# PROBLEM TO SOLVE
Scan the entries below for the word "autoCentricUniversalLaw". Copy each line that has it.

[Source texts of formatted documents]
*** Block opens ***

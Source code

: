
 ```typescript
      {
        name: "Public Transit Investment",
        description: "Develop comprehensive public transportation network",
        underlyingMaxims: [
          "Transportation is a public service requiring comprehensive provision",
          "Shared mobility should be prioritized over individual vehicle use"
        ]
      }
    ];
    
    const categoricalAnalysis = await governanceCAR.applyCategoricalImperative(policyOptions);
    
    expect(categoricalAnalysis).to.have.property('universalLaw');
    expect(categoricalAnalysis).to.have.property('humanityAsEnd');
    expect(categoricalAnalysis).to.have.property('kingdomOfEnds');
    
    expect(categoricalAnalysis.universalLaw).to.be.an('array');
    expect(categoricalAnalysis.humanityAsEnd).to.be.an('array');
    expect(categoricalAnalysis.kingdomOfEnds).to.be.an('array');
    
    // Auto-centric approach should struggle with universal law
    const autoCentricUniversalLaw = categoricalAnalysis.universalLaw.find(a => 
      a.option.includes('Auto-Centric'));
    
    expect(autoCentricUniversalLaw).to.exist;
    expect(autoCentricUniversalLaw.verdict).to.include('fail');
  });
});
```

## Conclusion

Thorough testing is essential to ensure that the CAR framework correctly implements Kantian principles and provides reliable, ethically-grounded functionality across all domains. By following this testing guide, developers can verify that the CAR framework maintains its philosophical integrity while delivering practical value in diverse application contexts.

*** Block closes ***

# SOLUTION TO THIS TASK
    const autoCentricUniversalLaw = categoricalAnalysis.universalLaw.find(a => 
    expect(autoCentricUniversalLaw).to.exist;
    expect(autoCentricUniversalLaw.verdict).to.include('fail');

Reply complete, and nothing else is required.